The world may face a 58 million tonne shortfall in oilseed meal for animal feed by 2030

Meeting demand for sustainable plant-based protein is set to be a key challenge for future food security, according to a new report.

While meat consumption is on the rise in much of the developing world, it is beginning to fall in developed economies. In fact, average meat intakes in Western Europe fell by 9% from 1990 to 2009, FAOSTAT figures show.

But demand for meat is set to tail off sharply from 2020 because of a major shortage of oilseed meal for feed, claims a report from Paris-based consultancy BIPE and Sofiprotéol, which represents the French vegetable oils and proteins sector. And in wealthy nations, it argues that falling meat consumption is also part of a wider dietary transition.

“Ensuring the availability of the protein supply while protecting resources means increasing the crop yield on a sustainable basis,” said Sofiprotéol deputy CEO Michel Boucly.

Two dietary transitions

The report suggests that regions like Sub-Saharan Africa, North Africa, the Middle East and India are just at the beginning of a first dietary transition, characterised by a shift toward more protein, initially from plant sources and then from animal sources – particularly meat. Plant protein sources increasingly are replaced by animal protein sources, and demand for oils also increases.

Developed economies went through this first transition during the 20th century, and now are entering a second transition, the report’s authors say.

“The second dietary transition is characterised by an increase in the percentage of plant protein sources, either by reducing the level of demand for animal proteins, as seen in France over the past ten years, or increased consumption of plant proteins, as is currently the case in North America,” they wrote, adding that vegetable oil demand also falls during this phase.

Health awareness

“This second transition is the result of societal and environmental factors, such as growing awareness of the importance of a balanced diet.”

Indeed, there is a mounting body of research highlighting the health benefits of a vegetarian diet (or even a reduced-meat diet), including lower BMI, increased fibre intake, and lower risk of cardiovascular disease, cancer and diabetes. And researchers increasingly are asking questions about how to address the dual issues of health and environmental sustainability through dietary patterns.

According to the BIPE-Sofiprotéol report, demand for plant-based proteins from 2010 to 2030 will grow by 43%, driven by Sub-Saharan Africa and India, which are likely to be at the beginning of the first transition phase during this period. Animal protein demand, meanwhile, will grow by a third – and a third of that growth is expected to come from China.

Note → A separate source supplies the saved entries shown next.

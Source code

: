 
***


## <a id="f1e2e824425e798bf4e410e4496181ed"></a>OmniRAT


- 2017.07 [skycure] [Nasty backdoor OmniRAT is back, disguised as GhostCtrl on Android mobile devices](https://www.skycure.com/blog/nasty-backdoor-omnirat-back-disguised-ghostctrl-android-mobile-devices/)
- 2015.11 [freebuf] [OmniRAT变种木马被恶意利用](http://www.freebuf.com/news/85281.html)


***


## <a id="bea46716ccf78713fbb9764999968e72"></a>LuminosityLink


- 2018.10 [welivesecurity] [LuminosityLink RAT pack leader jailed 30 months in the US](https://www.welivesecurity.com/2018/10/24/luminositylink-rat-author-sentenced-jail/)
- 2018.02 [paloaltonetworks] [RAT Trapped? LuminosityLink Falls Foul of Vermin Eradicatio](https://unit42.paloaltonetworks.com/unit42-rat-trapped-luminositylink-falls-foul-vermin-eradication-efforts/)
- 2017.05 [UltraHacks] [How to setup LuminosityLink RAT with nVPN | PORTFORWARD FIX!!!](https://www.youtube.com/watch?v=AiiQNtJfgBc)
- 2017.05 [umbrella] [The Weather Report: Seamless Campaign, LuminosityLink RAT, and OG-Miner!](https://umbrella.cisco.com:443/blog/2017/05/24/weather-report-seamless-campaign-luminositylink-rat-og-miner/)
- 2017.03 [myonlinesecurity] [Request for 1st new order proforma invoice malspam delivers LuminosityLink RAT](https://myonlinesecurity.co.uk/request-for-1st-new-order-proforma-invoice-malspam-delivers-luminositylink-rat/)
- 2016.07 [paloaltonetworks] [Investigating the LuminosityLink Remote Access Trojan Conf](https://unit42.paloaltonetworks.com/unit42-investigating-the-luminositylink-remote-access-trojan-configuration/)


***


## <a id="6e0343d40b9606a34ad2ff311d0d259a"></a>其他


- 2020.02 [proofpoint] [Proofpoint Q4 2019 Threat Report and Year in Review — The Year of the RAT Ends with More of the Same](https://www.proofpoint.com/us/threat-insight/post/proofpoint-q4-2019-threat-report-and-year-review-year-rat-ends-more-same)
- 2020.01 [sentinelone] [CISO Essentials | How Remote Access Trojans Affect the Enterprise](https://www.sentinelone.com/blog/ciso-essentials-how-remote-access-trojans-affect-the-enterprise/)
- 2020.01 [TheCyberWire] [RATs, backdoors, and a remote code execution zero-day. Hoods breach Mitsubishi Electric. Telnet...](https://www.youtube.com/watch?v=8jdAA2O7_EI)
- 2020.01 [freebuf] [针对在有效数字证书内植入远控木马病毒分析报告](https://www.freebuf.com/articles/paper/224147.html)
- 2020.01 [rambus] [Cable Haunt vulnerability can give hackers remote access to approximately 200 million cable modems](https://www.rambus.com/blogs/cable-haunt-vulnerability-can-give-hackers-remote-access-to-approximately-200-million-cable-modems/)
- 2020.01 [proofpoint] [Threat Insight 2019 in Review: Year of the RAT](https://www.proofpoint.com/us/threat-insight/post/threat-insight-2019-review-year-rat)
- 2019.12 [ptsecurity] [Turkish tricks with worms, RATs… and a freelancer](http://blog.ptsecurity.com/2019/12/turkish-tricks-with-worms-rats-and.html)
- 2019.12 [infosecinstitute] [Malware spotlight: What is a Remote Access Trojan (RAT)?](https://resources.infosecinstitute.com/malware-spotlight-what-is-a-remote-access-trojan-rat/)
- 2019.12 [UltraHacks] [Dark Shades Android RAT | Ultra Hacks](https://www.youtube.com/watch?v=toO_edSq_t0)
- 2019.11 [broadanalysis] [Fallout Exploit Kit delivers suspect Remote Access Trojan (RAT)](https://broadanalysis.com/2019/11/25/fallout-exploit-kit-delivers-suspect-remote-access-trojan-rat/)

However, dietary transitions only account for 25% of the increase in meat demand, with the rest coming from population growth, the report predicts.

To meet the growing demand for plant protein – for both human and animal consumption – Sofiprotéol’s Boucly said: “It is essential to develop seed research, to encourage the plant health and nutrition businesses, and to develop innovative crop systems. First and foremost, however, it is the sustainable structuring of agricultural sectors that will enable us to meet the challenges that we are facing.”